The funeral was a sad, solemn affair for all
concerned. Penne had no living family so his chief mourners apart from
his nominated heir were his government and military leaders, but they
had all respected him and his passing was genuinely mourned. It was not
merely an occasion for 'being seen.' The Doctor was glad of that as he
said his last goodbye to his friend. Despite all he had said about a death
at the end of a good life not being sad, he FELT sad all the same.
And he was not at all sure how he felt about the public service broadcasting
that kept the people of the seven planet Empire in touch with each other.
Of course they had to be there. Millions of people needed to know that
their King had been laid to rest peacefully and that their lives, even
so, may go on as usual. But when he saw the news bulletins as they travelled
back to Adano Gran he was uncomfortable watching the scenes. His private
grief displayed to a mass audience was not something he had ever experienced
before. And he was distinctly unhappy about the angle the journalist had
taken about him. He seemed to labour the point too much that nobody knew
who their new king was or where he came from, and could they trust a stranger
to them all with their welfare.
"On Gallifrey, academic failures go
into journalism," The Doctor said in an uncharitable tone. "Coilin,
can we have that idiot arrested for treason or inciting rebellion or infringement
of the Being Bloody Stupid Act or something?"
"Probably," Coilin answered. "But
I think it might look bad if the new King-Emperor is seen to be stifling
free speech and gagging the media."
"%*$£*£% to the media," The Doctor said in such
a tone that even those who did not speak Low Gallifreyan were in no doubt
as to his feelings.

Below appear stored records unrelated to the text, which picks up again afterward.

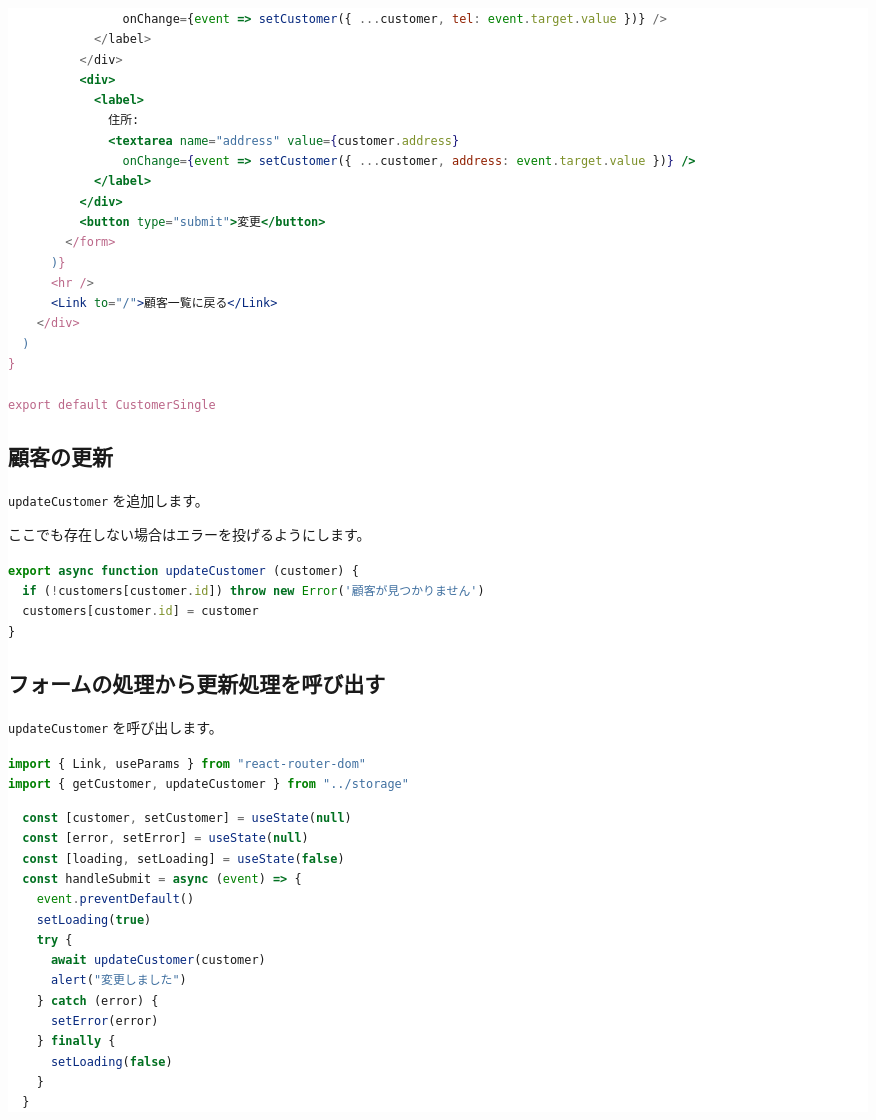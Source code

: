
 ```jsx
                onChange={event => setCustomer({ ...customer, tel: event.target.value })} />
            </label>
          </div>
          <div>
            <label>
              住所:
              <textarea name="address" value={customer.address}
                onChange={event => setCustomer({ ...customer, address: event.target.value })} />
            </label>
          </div>
          <button type="submit">変更</button>
        </form>
      )}
      <hr />
      <Link to="/">顧客一覧に戻る</Link>
    </div>
  )
}

export default CustomerSingle

```

## 顧客の更新

`updateCustomer` を追加します。

ここでも存在しない場合はエラーを投げるようにします。

```js
export async function updateCustomer (customer) {
  if (!customers[customer.id]) throw new Error('顧客が見つかりません')
  customers[customer.id] = customer
}

```

## フォームの処理から更新処理を呼び出す

`updateCustomer` を呼び出します。

```jsx
import { Link, useParams } from "react-router-dom"
import { getCustomer, updateCustomer } from "../storage"
```

```js
  const [customer, setCustomer] = useState(null)
  const [error, setError] = useState(null)
  const [loading, setLoading] = useState(false)
  const handleSubmit = async (event) => {
    event.preventDefault()
    setLoading(true)
    try {
      await updateCustomer(customer)
      alert("変更しました")
    } catch (error) {
      setError(error)
    } finally {
      setLoading(false)
    }
  }
```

But the news pictures had changed as they were speaking.
Around the shuttle conversations had stopped as everyone turned to look.
The Doctor felt Rose's hand in his but that was the only sensation he
had except for a numb, sick feeling. He stood up and walked towards the
viewscreen as he watched the scenes.
"Simultaneous bombs exploded in the
capitals of Ambrado Uno and Adano Menor, killing hundreds and injuring
countless more, while the East Wing of the Royal Palace of Adano Gran
is completely destroyed by the bomb there. So far there are no deaths
reported. The East Wing contains the royal apartments and private rooms.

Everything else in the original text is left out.